Cybersecurity Handbook for Civil Society Organizations

The rapid development of technology worldwide has made the digital sphere an increasingly integral element of contemporary societies. These technological advancements have significantly changed the way people live, work, communicate and perform services via the global online network. Civil society organizations are no exception to this aspect. They are increasingly relying on various digital tools to carry out their daily operations in a more efficient and sustainable manner. Upon the development of various social and digital platforms and applications, civil society organizations have the opportunity to communicate quickly and efficiently with their citizens, donors and supporters locally and globally. The development of these technologies has introduced new opportunities for NGOs in the field of activism and political influence, enabling them to organize awareness campaigns and promote their causes to a wide audience of followers. 

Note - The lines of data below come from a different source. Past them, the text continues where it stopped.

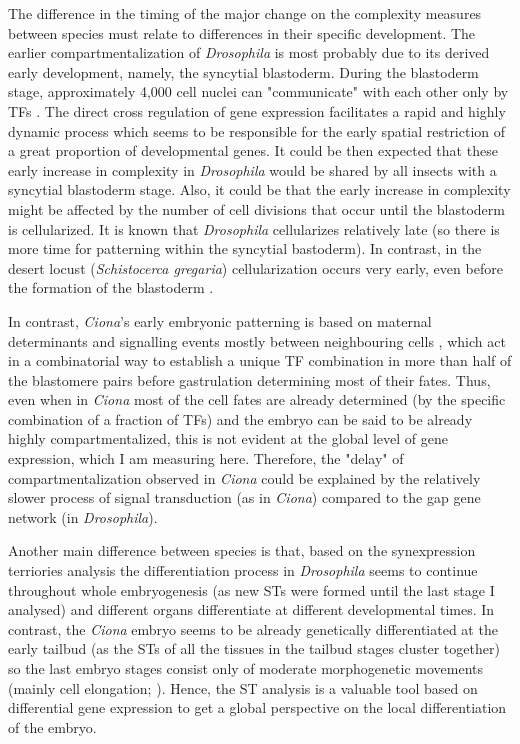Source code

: The difference in the timing of the major change on the complexity measures between species must relate to differences in their specific development.
The earlier compartmentalization of \textit{Drosophila} is most probably due to its derived early development, namely, the syncytial blastoderm. 
During the blastoderm stage, approximately 4,000 cell nuclei can "communicate" with each other only by TFs \citep{Jaeger2011}. The direct cross regulation of gene expression facilitates a rapid and highly dynamic process which seems to be responsible for the early spatial restriction of a great proportion of developmental genes.
It could be then expected that these early increase in complexity in \textit{Drosophila} would be shared by all insects with a syncytial blastoderm stage. Also, it could be that the early increase in complexity might be affected by the number of cell divisions that occur until the blastoderm is cellularized. It is known that \textit{Drosophila} cellularizes relatively late (so there is more time for patterning within the syncytial bastoderm). In contrast, in the desert locust (\textit{Schistocerca gregaria}) cellularization occurs very early, even before the formation of the blastoderm \citep{Ho1997}.

In contrast,  \textit{Ciona}'s early embryonic patterning is based on maternal determinants and signalling events mostly between neighbouring cells \citep{Lemaire2009}, which act in a combinatorial way \citep{Hudson2007} to establish a unique TF combination in more than half of the blastomere pairs before gastrulation \citep{Imai2006} determining most of their fates.
Thus, even when in \textit{Ciona} most of the cell fates are already determined (by the specific combination of a fraction of TFs) and the embryo can be said to be already highly compartmentalized, this is not evident at the global level of gene expression, which I am measuring here.
Therefore, the "delay" of compartmentalization observed in \textit{Ciona} could be explained by the relatively slower process of signal transduction (as in \textit{Ciona}) compared to the gap gene network (in \textit{Drosophila}).

Another main difference between species is that, based on the synexpression terriories analysis the differentiation process in \textit{Drosophila} seems to continue throughout whole embryogenesis (as new STs were formed until the last stage I analysed) and different organs differentiate at different developmental times.
In contrast, the \textit{Ciona} embryo seems to be already genetically differentiated at the early tailbud (as the STs of all the tissues in the tailbud stages cluster together) so the last embryo stages consist only of moderate morphogenetic movements (mainly cell elongation; \citealp{Hotta2007}).
Hence, the ST analysis is a valuable tool based on differential gene expression to get a global perspective on the local differentiation of the embryo.

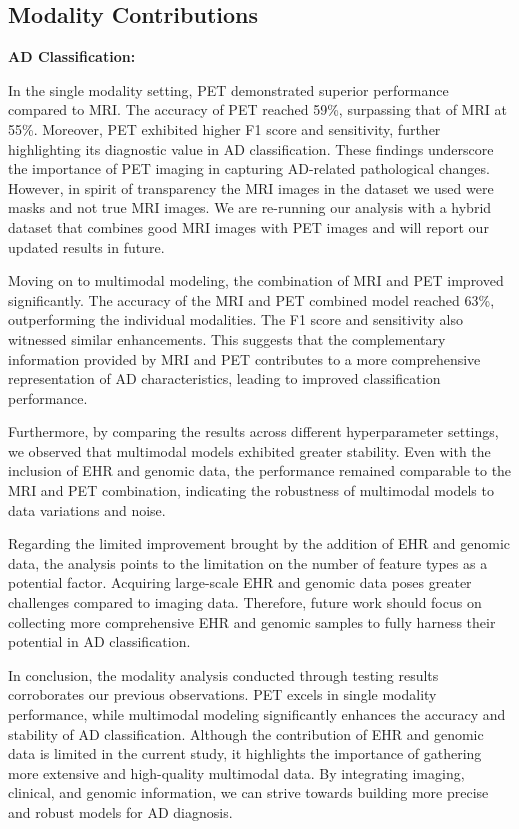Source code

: \subsection{Modality Contributions} 

\textbf{AD Classification: }

In the single modality setting, PET demonstrated superior performance compared to MRI. The accuracy of PET reached 59\%, surpassing that of MRI at 55\%. Moreover, PET exhibited higher F1 score and sensitivity, further highlighting its diagnostic value in AD classification. These findings underscore the importance of PET imaging in capturing AD-related pathological changes. However, in spirit of transparency the MRI images in the dataset we used were masks and not true MRI images. We are re-running our analysis with a hybrid dataset that combines good MRI images with PET images and will report our updated results in future.  

Moving on to multimodal modeling, the combination of MRI and PET improved significantly. The accuracy of the MRI and PET combined model reached 63\%, outperforming the individual modalities. The F1 score and sensitivity also witnessed similar enhancements. This suggests that the complementary information provided by MRI and PET contributes to a more comprehensive representation of AD characteristics, leading to improved classification performance. 

Furthermore, by comparing the results across different hyperparameter settings, we observed that multimodal models exhibited greater stability. Even with the inclusion of EHR and genomic data, the performance remained comparable to the MRI and PET combination, indicating the robustness of multimodal models to data variations and noise. 

Regarding the limited improvement brought by the addition of EHR and genomic data, the analysis points to the limitation on the number of feature types  as a potential factor. Acquiring large-scale EHR and genomic data poses greater challenges compared to imaging data. Therefore, future work should focus on collecting more comprehensive EHR and genomic samples to fully harness their potential in AD classification. 

In conclusion, the modality analysis conducted through testing results corroborates our previous observations. PET excels in single modality performance, while multimodal modeling significantly enhances the accuracy and stability of AD classification. Although the contribution of EHR and genomic data is limited in the current study, it highlights the importance of gathering more extensive and high-quality multimodal data. By integrating imaging, clinical, and genomic information, we can strive towards building more precise and robust models for AD diagnosis. 

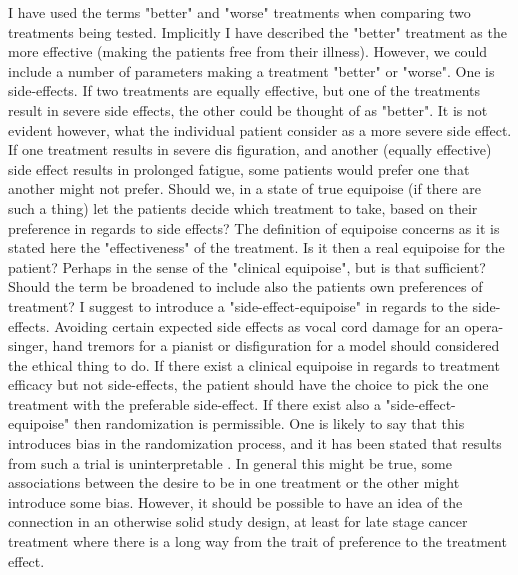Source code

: \documentclass[12p]{article}
\begin{document}
I have used the terms "better" and "worse" treatments when comparing two treatments being tested.
Implicitly I have described the "better" treatment as the more effective (making the patients free from their illness).
However, we could include a number of parameters making a treatment "better" or "worse".
One is side-effects.
If two treatments are equally effective, but one of the treatments result in severe side effects, the other could be thought of as "better".
It is not evident however, what the individual patient consider as a more severe side effect.
If one treatment results in severe dis figuration, and another (equally effective) side effect results in prolonged fatigue, some patients would prefer one that another might not prefer.
Should we, in a state of true equipoise (if there are such a thing) let the patients decide which treatment to take, based on their preference in regards to side effects?
The definition of equipoise concerns as it is stated here the "effectiveness" of the treatment.
Is it then a real equipoise for the patient?
Perhaps in the sense of the "clinical equipoise", but is that sufficient?
Should the term be broadened to include also the patients own preferences of treatment?
I suggest to introduce a "side-effect-equipoise" in regards to the side-effects.
Avoiding certain expected side effects as vocal cord damage for an opera-singer, hand tremors for a pianist or disfiguration for a model should considered the ethical thing to do.
If there exist a clinical equipoise in regards to treatment efficacy but not side-effects, the patient should have the choice to pick the one treatment with the preferable side-effect.
If there exist also a "side-effect-equipoise" then randomization is permissible.
One is likely to say that this introduces bias in the randomization process, and it has been stated that results from such a trial is uninterpretable \cite{kadane}.
In general this might be true, some associations between the desire to be in one treatment or the other might introduce some bias.
However, it should be possible to have an idea of the connection in an otherwise solid study design, at least for late stage cancer treatment where there is a long way from the trait of preference to the treatment effect.
\end{document}
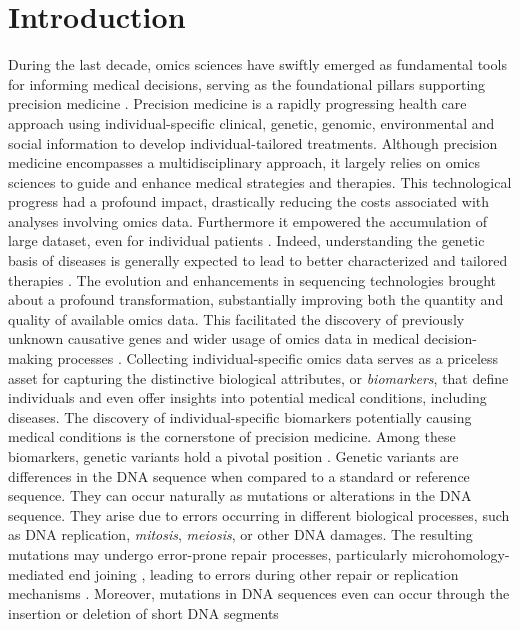 \documentclass[a4paper, titlepage, openright]{book}
\newcommand{\mychapter}[2]{
    \setcounter{chapter}{#1}
    \setcounter{section}{0}
    \chapter*{#2}
    \addcontentsline{toc}{chapter}{#2}
}
\begin{document}
\begin{frontespizio}
\end{frontespizio}
\tableofcontents
\listoffigures
\listoftables
\mychapter{1}{Introduction}
During the last decade, omics sciences have swiftly emerged as fundamental tools for informing medical decisions, serving as the foundational pillars supporting precision medicine \citep{ginsburg2009genomic}. Precision medicine is a rapidly progressing health care approach using individual-specific clinical, genetic, genomic, environmental and social information \citep{ginsburg2009genomic} to develop individual-tailored treatments. Although precision medicine encompasses a multidisciplinary approach, it largely relies on omics sciences to guide and enhance medical strategies and therapies. This technological progress had a profound impact, drastically reducing the costs associated with analyses involving omics data. Furthermore it empowered the accumulation of large dataset, even for individual patients \citep{voelkerding2009next}. Indeed, understanding the genetic basis of diseases is generally expected to lead to better characterized and tailored therapies \citep{ashley2016towards}. The evolution and enhancements in sequencing technologies brought about a profound transformation, substantially improving both the quantity and quality of available omics data. This facilitated the discovery of previously unknown causative genes \citep{ng2009targeted} and wider usage of omics data in medical decision-making processes \citep{ashley2010clinical, worthey2011making}. Collecting individual-specific omics data serves as a priceless asset for capturing the distinctive biological attributes, or \emph{biomarkers}, that define individuals and even offer insights into potential medical conditions, including diseases. The discovery of individual-specific biomarkers potentially causing medical conditions is the cornerstone of precision medicine. Among these biomarkers, genetic variants hold a pivotal position \citep{raphael2014identifying}. Genetic variants are differences in the DNA sequence when compared to a standard or reference sequence. They can occur naturally as mutations or alterations in the DNA sequence. They arise due to errors occurring in different biological processes, such as DNA replication, \emph{mitosis}, \emph{meiosis}, or other DNA damages. The resulting mutations may undergo error-prone repair processes, particularly microhomology-mediated end joining \citep{sinha2017microhomology, seol2018microhomology}, leading to errors during other repair or replication mechanisms \citep{rodgers2016error}. Moreover, mutations in DNA sequences even can occur through the insertion or deletion of short DNA segments 
\end{document}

As the digital footprint of NGOs continues to grow, so does the risk to their privacy and security in the digital sphere. Cyber-attacks against this sector are on rise involving a range of tactics, including hacking official websites and communication systems of organizations, stealing sensitive data, misappropriating funds and spreading disinformation and fake news, among others. The consequences of such attacks are considerable and pose a serious risk to the regular functioning of NGOs. Some of the consequences that can be faced by the latter are damage to the reputation and image of the organization, which affects the loss of support and trust of donors, partners and groups with which the organization works; large financial losses; loss of information and other key resources of the organization, disruption of services and regular operations provided by the organization, and in extreme cases, permanent closure of the organization. 

Adverse to these risks, it is crucial that NGOs take concrete measures to improve their cyber security and minimize the risk they face. By good fortune, NGOs do not need to have advanced knowledge in the field of information technology to protect themselves from threats in the digital sphere. It is enough for them to allocate a part of time, financial and human resources to cultivate a safety culture within the organization. 

This manual was compiled with aim to serve NGOs in Kosovo, but not only, as a guide to develop and implement organizational security policies and strategies. The handbook presents good practices and concrete guidance as to how the organization, regardless of its scope, can minimize the risk it faces in the digital sphere. Some of the topics covered in this manual are the security plan and development of security culture in an organization, protecting electronic devices within the organization and securing access to them, protecting records, cyber security, physical security and what to do in case of incidents.